Recommending news articles using Vertex AI Matching Engine
Christian Bagaya
Cloud Technical Resident, Google
Saeedeh Afshari
AI Engineer, Google
Recommend a next step based on consumption of an article
One of the core aspects of recommendation systems is finding similarities among the candidates and the anchor search items. For example, If you just read an article, you might be interested in other articles that are similar; a recommendation system can help you find those articles.
Recommendation systems can also improve the user experience, increase sales by sending items that users are more likely to purchase, and reduce customer churn by recommending items that users are more likely to continue using.
When building such systems, ML engineers face multiple problems including:
The need to collect and store a large amount of data. This data can come from a variety of sources, such as user interactions with a website or app, or historical data from a database.
Once the data is collected, it needs to be stored in a format that can be easily processed by a machine learning model.
The need to train a machine learning model on the data. This can be a time-consuming and computationally expensive process.

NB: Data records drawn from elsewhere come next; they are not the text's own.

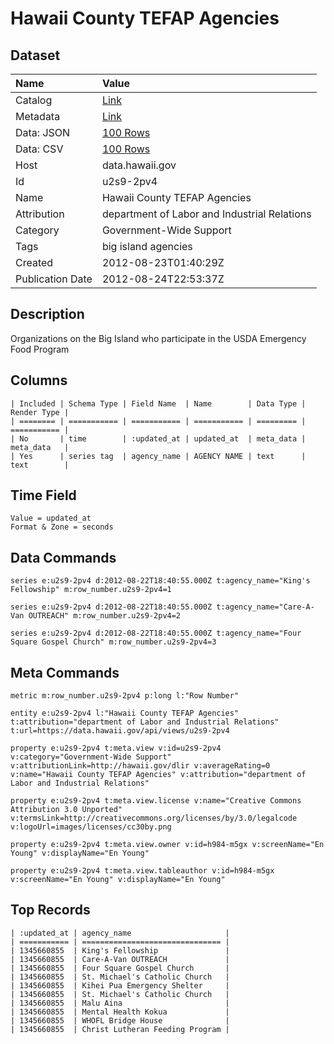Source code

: # Hawaii County TEFAP Agencies

## Dataset

| Name | Value |
| :--- | :---- |
| Catalog | [Link](https://catalog.data.gov/dataset/hawaii-county-tefap-agencies-f97e9) |
| Metadata | [Link](https://data.hawaii.gov/api/views/u2s9-2pv4) |
| Data: JSON | [100 Rows](https://data.hawaii.gov/api/views/u2s9-2pv4/rows.json?max_rows=100) |
| Data: CSV | [100 Rows](https://data.hawaii.gov/api/views/u2s9-2pv4/rows.csv?max_rows=100) |
| Host | data.hawaii.gov |
| Id | u2s9-2pv4 |
| Name | Hawaii County TEFAP Agencies |
| Attribution | department of Labor and Industrial Relations |
| Category | Government-Wide Support |
| Tags | big island agencies |
| Created | 2012-08-23T01:40:29Z |
| Publication Date | 2012-08-24T22:53:37Z |

## Description

Organizations on the Big Island who participate in the USDA Emergency Food Program

## Columns

```ls
| Included | Schema Type | Field Name  | Name        | Data Type | Render Type |
| ======== | =========== | =========== | =========== | ========= | =========== |
| No       | time        | :updated_at | updated_at  | meta_data | meta_data   |
| Yes      | series tag  | agency_name | AGENCY NAME | text      | text        |
```

## Time Field

```ls
Value = updated_at
Format & Zone = seconds
```

## Data Commands

```ls
series e:u2s9-2pv4 d:2012-08-22T18:40:55.000Z t:agency_name="King's Fellowship" m:row_number.u2s9-2pv4=1

series e:u2s9-2pv4 d:2012-08-22T18:40:55.000Z t:agency_name="Care-A-Van OUTREACH" m:row_number.u2s9-2pv4=2

series e:u2s9-2pv4 d:2012-08-22T18:40:55.000Z t:agency_name="Four Square Gospel Church" m:row_number.u2s9-2pv4=3
```

## Meta Commands

```ls
metric m:row_number.u2s9-2pv4 p:long l:"Row Number"

entity e:u2s9-2pv4 l:"Hawaii County TEFAP Agencies" t:attribution="department of Labor and Industrial Relations" t:url=https://data.hawaii.gov/api/views/u2s9-2pv4

property e:u2s9-2pv4 t:meta.view v:id=u2s9-2pv4 v:category="Government-Wide Support" v:attributionLink=http://hawaii.gov/dlir v:averageRating=0 v:name="Hawaii County TEFAP Agencies" v:attribution="department of Labor and Industrial Relations"

property e:u2s9-2pv4 t:meta.view.license v:name="Creative Commons Attribution 3.0 Unported" v:termsLink=http://creativecommons.org/licenses/by/3.0/legalcode v:logoUrl=images/licenses/cc30by.png

property e:u2s9-2pv4 t:meta.view.owner v:id=h984-m5gx v:screenName="En Young" v:displayName="En Young"

property e:u2s9-2pv4 t:meta.view.tableauthor v:id=h984-m5gx v:screenName="En Young" v:displayName="En Young"
```

## Top Records

```ls
| :updated_at | agency_name                     | 
| =========== | =============================== | 
| 1345660855  | King's Fellowship               | 
| 1345660855  | Care-A-Van OUTREACH             | 
| 1345660855  | Four Square Gospel Church       | 
| 1345660855  | St. Michael's Catholic Church   | 
| 1345660855  | Kihei Pua Emergency Shelter     | 
| 1345660855  | St. Michael's Catholic Church   | 
| 1345660855  | Malu Aina                       | 
| 1345660855  | Mental Health Kokua             | 
| 1345660855  | WHOFL Bridge House              | 
| 1345660855  | Christ Lutheran Feeding Program | 
```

Once the model is trained, it needs to be able to make recommendations in real time.
In this blog post, we will discuss how to build a recommendation system that leverages context similarity of text data to find similar documents using Vertex AI Matching Engine.
Vertex AI Matching Engine is a fully managed, highly scalable, and low latency similarity search solution to build and deploy recommendation systems. It focuses on compressing vector representations of the dataset to enable fast approximate distance computation. In the following sections, you will learn how to use this tool along with other Google Cloud services to build a news/article recommendation system and query for similar articles or plain texts.
Approach
Here are the steps taken to build the recommendation tool on Google Cloud:
Ingest article data and transform it through a Dataflow pipeline.
Use a pre-trained embedding NLP model (universal-sentence-encoder) to embed your text into numerical vectors (if you have enough data with labels, consider training your own model or fine-tune a pre-trained model).
Create a Vertex AI Matching Engine Index for clustering the embedding vectors which will help query for similar articles.
You can access the source code of this blog post in this notebook.
Prerequisites
To execute this solution on Google Cloud, you need a Google Cloud project which is attached to a billing account. User credentials need to get required permissions to use services including Storage, Vertex AI, Dataflow.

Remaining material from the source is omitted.